The core of Spdp/Sedp is data structures that represent local/remote participants, publications, and subscriptions. There are also a number of auxiliary classes that are used to get around architectural issues including interacting with the ACE_Reactor and upcalls into user space.

Spdp and Sedp have the responsibility of managing the BITs for the participant. They also have the responsibility of managing the extra BITs, participating in ICE, and performing STUN connectivity checks with the RtpsRelay.

Goals

  • Make the code easier to understand, especially with respect to concurrency.
  • Make the code easier to test.
  • Reduce the number of “crutches” needed to overcome architectural deficiencies.

Out of Scope

  1. Changing the Discovery interface.
    1. While we might not want to change the Discovery interface, we have the option of adapting the existing discovery interface. The new interface would consists of a set of InternalTopics that represent local participants, publications, and subscriptions. The adaptor would convert the Discovery interface to writes on these topics. RtpsDiscovery and friends could then read these topics and take the appropriate actions, i.e., putting samples into the Sedp Writers and matching. The same approach could be used to represent remote participants, publications, and subscriptions. To complete the picture, the result of matching can be published to an internal topic and not reach all the way to the DataReaders and DataWriters. Again, one would need to introduce an adapter that routes that information to the necessary DataReader and/or DataWriter. The (hypothesized) advantage of doing this is that the discovery logic becomes completely isolated.
  2. Changing the TransportClient interface.
  3. Introducing RTPS writers and readers for ICE.
  4. Redoing configuration with internal DDS.
  5. Replacing extra BITs with internal DDS.

Proposal

  1. Change the interactions with ICE to use internal DDS.
    1. This is a pilot for changing other interfaces.
    2. Spdp will own the necessary readers and writers.
    3. Spdp will implement the necessary listeners.
  2. Introduce a new interface RtpsController.
    1. Spdp will implement RtpsController.
    2. Endpoints (TransportClients) will dispatch into RtpsController instead of Sedp.
    3. RtpsController will be mocked to facilitate unit testing.
  3. Update all of the entry points in Spdp.
    1. An entry point is a virtual method that is called asynchronously.
      1. These may be external, e.g., called via Discovery or TransportClient
      2. These may be internal, e.g., timer expires, SPDP message is received.
    2. An entry point should have the following form.
      1. acquire lock
      2. update state and schedule outcalls
      3. release lock
      4. execute “out calls” (not necessary if all outcalls are scheduled)
  4. Factor out the core data structures of SPDP/SEDP. These should be plain-old C++ classes. These class must not forward control. That is, the thread of control calling into one of these classes should not reach user space, the transport, etc. Candidates include DiscoveredParticipant, DiscoveredPublication, DiscoveredSubscription, etc.
  5. Factor out other reactive code like the SpdpTransport to dispatch to the RtpsController.
  6. Factor out I/O and (de)serialization.

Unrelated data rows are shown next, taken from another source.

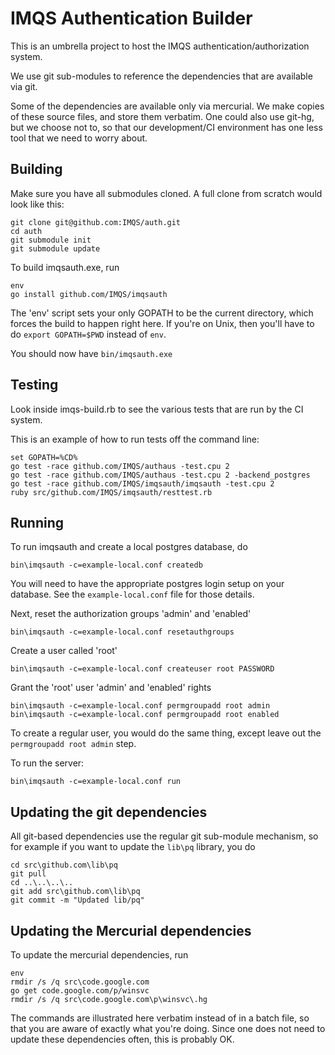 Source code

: IMQS Authentication Builder
===========================

This is an umbrella project to host the IMQS authentication/authorization system.

We use git sub-modules to reference the dependencies that are available via git.

Some of the dependencies are available only via mercurial. We make copies of these
source files, and store them verbatim. One could also use git-hg, but we choose not
to, so that our development/CI environment has one less tool that we need to worry
about.

## Building

Make sure you have all submodules cloned. A full clone from scratch would look like this:

	git clone git@github.com:IMQS/auth.git
	cd auth
	git submodule init
	git submodule update

To build imqsauth.exe, run

	env
	go install github.com/IMQS/imqsauth

The 'env' script sets your only GOPATH to be the current directory,
which forces the build to happen right here. If you're on Unix, then
you'll have to do `export GOPATH=$PWD` instead of `env`.

You should now have `bin/imqsauth.exe`

## Testing
Look inside imqs-build.rb to see the various tests that are run by the CI system.

This is an example of how to run tests off the command line:

	set GOPATH=%CD%
	go test -race github.com/IMQS/authaus -test.cpu 2
	go test -race github.com/IMQS/authaus -test.cpu 2 -backend_postgres
	go test -race github.com/IMQS/imqsauth/imqsauth -test.cpu 2
	ruby src/github.com/IMQS/imqsauth/resttest.rb

## Running
To run imqsauth and create a local postgres database, do

	bin\imqsauth -c=example-local.conf createdb

You will need to have the appropriate postgres login setup on your database. See the 
`example-local.conf` file for those details.

Next, reset the authorization groups 'admin' and 'enabled'

	bin\imqsauth -c=example-local.conf resetauthgroups

Create a user called 'root'

	bin\imqsauth -c=example-local.conf createuser root PASSWORD

Grant the 'root' user 'admin' and 'enabled' rights

	bin\imqsauth -c=example-local.conf permgroupadd root admin
	bin\imqsauth -c=example-local.conf permgroupadd root enabled

To create a regular user, you would do the same thing,
except leave out the `permgroupadd root admin` step.

To run the server:

	bin\imqsauth -c=example-local.conf run

## Updating the git dependencies
All git-based dependencies use the regular git sub-module mechanism, so for example
if you want to update the `lib\pq` library, you do

	cd src\github.com\lib\pq
	git pull
	cd ..\..\..\..
	git add src\github.com\lib\pq
	git commit -m "Updated lib/pq"

## Updating the Mercurial dependencies
To update the mercurial dependencies, run

	env
	rmdir /s /q src\code.google.com
	go get code.google.com/p/winsvc
	rmdir /s /q src\code.google.com\p\winsvc\.hg

The commands are illustrated here verbatim instead of in a batch file, so that you
are aware of exactly what you're doing. Since one does not need to update these
dependencies often, this is probably OK.
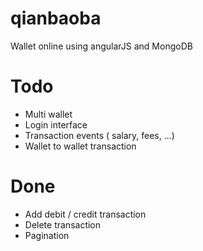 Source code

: qianbaoba
=========

Wallet online using angularJS and MongoDB


Todo
=====
- Multi wallet 
- Login interface
- Transaction events ( salary, fees, ...)
- Wallet to wallet transaction

Done
====
- Add debit / credit transaction
- Delete transaction
- Pagination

Example: Receiving a publication

  1. Receiving a publication starts with the reception of an RTPS message by the transport.
  2. This is passed to a Reader (which is a TransportClient).
  3. The Reader will parse the message and perform any pre-processing.
  4. The Reader will then invoke the RtpsController (Spdp).
  5. The RtpsController will acquire the lock.
  6. The RtpsController will then update internal data structures and schedule “out calls”.
    1. Matching may result in associating or disassociating with local readers.
    2. Update the BITs can invoke listeners
    3. Executing these directly is not safe with the lock held.
  7. The RtpsController will then release the lock.
  8. The RtpsController will then execute “out calls”.
    1. This design would be used instead of scheduling.
    2. This design is not recommended but may be necessary for performance.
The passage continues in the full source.